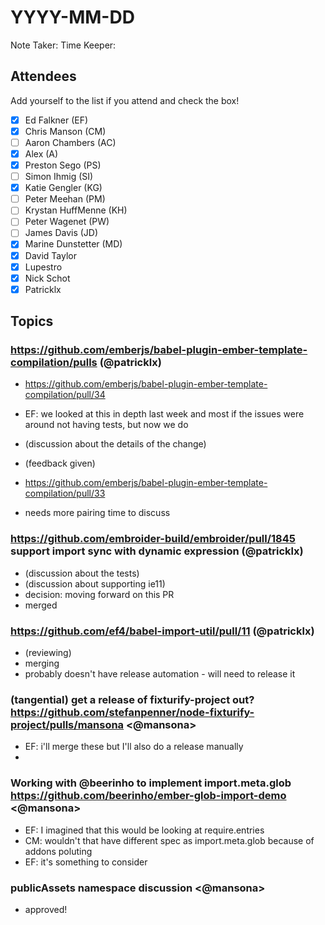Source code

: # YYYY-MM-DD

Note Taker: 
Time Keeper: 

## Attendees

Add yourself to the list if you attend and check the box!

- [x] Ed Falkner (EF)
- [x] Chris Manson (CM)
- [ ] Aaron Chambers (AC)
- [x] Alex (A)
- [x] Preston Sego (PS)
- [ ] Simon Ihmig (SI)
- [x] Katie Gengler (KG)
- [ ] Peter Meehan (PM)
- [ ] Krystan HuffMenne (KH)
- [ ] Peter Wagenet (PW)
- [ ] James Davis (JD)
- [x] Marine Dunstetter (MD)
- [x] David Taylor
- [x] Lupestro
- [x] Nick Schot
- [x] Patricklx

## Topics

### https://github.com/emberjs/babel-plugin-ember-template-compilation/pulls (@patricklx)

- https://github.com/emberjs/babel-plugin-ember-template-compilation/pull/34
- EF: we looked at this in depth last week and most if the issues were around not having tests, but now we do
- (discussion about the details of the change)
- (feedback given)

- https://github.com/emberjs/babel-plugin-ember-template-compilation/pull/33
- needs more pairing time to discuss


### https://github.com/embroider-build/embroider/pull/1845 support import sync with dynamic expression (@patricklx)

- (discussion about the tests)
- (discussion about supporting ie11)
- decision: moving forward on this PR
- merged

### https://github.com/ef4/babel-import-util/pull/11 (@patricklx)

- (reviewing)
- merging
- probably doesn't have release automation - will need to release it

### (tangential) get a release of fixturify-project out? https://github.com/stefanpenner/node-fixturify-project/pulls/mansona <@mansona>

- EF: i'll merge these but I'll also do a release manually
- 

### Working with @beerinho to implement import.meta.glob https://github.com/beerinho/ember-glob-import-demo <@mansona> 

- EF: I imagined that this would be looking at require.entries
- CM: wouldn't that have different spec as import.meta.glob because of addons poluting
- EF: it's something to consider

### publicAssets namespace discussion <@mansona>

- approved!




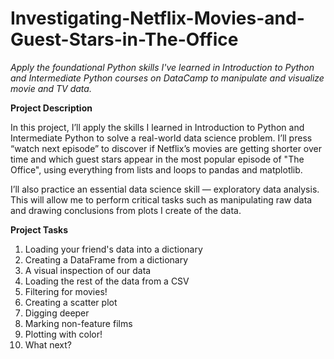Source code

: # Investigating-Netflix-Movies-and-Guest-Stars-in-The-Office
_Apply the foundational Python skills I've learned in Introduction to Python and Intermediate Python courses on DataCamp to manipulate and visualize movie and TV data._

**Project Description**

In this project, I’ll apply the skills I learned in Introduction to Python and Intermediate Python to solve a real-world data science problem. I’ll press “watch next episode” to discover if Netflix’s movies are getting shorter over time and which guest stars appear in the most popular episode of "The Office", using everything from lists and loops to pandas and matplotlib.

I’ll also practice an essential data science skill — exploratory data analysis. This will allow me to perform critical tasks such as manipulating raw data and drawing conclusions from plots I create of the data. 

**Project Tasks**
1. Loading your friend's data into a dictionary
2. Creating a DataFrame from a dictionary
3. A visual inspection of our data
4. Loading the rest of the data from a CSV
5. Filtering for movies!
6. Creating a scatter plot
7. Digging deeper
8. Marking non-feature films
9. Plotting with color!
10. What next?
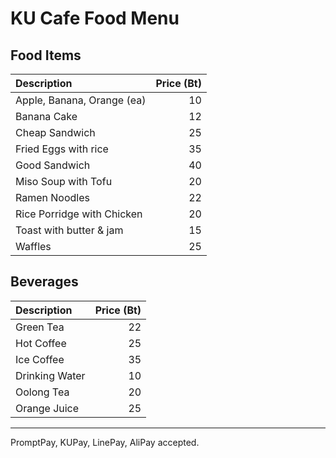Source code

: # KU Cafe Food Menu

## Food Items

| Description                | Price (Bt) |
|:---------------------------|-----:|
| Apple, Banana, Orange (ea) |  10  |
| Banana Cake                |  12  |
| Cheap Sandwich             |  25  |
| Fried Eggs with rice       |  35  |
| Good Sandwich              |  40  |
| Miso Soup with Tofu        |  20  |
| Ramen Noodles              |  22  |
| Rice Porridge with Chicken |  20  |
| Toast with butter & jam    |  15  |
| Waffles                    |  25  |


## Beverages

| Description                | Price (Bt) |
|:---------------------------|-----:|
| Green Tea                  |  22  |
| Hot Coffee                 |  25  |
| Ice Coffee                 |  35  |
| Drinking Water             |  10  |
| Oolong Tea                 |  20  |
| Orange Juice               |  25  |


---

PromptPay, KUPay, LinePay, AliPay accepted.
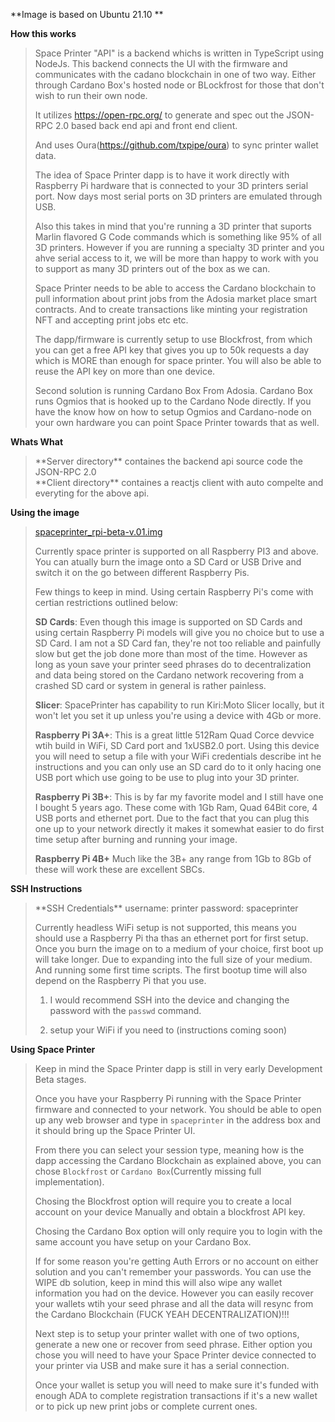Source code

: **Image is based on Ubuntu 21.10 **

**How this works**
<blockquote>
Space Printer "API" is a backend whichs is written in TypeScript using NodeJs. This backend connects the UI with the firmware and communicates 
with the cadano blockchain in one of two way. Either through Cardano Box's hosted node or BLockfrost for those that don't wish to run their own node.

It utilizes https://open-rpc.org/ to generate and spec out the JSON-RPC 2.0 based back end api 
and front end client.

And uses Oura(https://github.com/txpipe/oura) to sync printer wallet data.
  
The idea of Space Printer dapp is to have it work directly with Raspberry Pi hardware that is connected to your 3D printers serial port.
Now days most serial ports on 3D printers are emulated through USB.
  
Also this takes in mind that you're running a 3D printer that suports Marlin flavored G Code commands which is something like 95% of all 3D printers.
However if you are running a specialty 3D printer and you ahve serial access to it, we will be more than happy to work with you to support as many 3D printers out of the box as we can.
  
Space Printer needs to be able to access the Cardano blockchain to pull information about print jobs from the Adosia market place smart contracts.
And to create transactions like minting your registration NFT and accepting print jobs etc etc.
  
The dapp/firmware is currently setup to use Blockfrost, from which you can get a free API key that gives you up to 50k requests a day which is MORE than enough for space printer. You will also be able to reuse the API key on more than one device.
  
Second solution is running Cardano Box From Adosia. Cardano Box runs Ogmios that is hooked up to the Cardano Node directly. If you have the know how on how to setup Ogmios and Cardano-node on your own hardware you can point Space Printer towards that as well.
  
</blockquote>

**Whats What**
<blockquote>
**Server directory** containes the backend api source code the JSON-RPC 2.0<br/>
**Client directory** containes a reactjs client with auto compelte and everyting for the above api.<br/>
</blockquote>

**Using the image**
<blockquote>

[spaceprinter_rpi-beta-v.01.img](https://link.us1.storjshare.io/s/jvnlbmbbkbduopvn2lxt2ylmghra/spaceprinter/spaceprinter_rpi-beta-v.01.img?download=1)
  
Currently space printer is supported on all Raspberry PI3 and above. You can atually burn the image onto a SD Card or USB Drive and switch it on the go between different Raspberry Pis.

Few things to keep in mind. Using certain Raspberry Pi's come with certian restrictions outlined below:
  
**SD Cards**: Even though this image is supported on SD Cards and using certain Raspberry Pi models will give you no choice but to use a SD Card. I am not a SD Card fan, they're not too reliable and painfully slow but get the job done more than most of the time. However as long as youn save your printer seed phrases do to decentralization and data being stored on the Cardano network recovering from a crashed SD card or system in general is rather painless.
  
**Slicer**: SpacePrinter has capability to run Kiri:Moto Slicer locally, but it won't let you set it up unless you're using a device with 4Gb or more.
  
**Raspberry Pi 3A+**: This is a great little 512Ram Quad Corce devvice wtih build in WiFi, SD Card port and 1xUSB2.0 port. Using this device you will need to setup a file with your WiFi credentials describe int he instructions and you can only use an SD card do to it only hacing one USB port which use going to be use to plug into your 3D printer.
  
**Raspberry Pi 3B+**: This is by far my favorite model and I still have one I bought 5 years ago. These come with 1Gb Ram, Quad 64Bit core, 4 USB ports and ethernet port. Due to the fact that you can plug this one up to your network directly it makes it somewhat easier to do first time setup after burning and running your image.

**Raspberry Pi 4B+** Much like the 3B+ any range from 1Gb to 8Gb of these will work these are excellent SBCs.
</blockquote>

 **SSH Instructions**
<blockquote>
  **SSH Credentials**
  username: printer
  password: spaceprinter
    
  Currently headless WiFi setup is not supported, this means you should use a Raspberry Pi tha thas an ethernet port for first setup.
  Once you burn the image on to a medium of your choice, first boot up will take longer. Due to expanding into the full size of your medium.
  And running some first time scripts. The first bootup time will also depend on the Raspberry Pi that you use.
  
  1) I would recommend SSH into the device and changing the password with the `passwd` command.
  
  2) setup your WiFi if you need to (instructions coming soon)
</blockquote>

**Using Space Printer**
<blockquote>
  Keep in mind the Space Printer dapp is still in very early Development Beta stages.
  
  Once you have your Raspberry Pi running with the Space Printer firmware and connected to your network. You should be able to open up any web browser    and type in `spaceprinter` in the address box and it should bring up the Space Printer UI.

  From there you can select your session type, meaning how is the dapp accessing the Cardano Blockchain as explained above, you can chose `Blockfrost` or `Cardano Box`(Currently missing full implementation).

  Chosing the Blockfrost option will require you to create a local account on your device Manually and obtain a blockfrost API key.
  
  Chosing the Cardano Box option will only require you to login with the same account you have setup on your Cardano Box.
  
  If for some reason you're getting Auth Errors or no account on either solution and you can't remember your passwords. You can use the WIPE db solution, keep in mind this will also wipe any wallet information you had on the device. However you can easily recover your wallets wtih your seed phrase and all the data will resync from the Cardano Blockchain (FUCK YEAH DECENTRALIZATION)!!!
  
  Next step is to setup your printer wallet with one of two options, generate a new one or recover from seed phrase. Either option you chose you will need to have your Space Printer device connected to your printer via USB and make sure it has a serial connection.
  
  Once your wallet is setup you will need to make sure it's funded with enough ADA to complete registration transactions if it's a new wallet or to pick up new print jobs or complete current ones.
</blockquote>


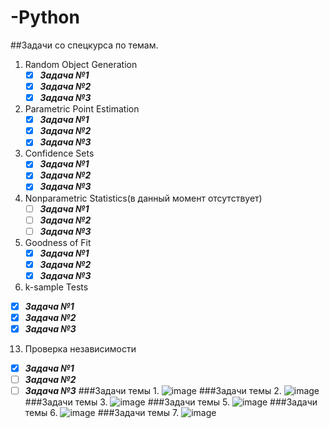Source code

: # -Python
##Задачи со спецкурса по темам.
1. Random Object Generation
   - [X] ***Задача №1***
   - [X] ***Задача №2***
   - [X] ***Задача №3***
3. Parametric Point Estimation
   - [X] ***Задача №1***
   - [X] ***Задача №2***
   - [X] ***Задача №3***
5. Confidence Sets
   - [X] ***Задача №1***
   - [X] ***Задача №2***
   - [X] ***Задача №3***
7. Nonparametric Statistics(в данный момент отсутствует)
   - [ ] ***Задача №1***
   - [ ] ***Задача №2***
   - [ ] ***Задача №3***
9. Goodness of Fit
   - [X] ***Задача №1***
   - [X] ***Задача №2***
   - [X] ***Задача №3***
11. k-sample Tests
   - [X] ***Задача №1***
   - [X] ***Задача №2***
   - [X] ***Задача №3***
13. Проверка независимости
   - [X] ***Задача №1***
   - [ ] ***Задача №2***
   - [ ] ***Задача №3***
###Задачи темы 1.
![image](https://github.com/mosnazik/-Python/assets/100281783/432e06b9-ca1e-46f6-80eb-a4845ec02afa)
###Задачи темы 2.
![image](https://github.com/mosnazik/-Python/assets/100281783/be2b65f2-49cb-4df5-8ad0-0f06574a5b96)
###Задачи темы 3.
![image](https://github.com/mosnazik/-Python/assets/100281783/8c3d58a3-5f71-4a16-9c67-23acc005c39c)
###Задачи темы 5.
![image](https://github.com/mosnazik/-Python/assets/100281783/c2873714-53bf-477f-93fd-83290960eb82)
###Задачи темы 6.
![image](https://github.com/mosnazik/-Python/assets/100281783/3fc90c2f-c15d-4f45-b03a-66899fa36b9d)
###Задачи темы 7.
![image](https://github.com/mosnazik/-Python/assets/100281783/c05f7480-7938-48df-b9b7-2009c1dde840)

_ _ _

- **PROBLEM TO WORK ON**:
Take each line in the listing that has the word "information" and copy it.

- **EXERCISE OUTPUT**:
Space Printer needs to be able to access the Cardano blockchain to pull information about print jobs from the Adosia market place smart contracts.
  If for some reason you're getting Auth Errors or no account on either solution and you can't remember your passwords. You can use the WIPE db solution, keep in mind this will also wipe any wallet information you had on the device. However you can easily recover your wallets wtih your seed phrase and all the data will resync from the Cardano Blockchain (FUCK YEAH DECENTRALIZATION)!!!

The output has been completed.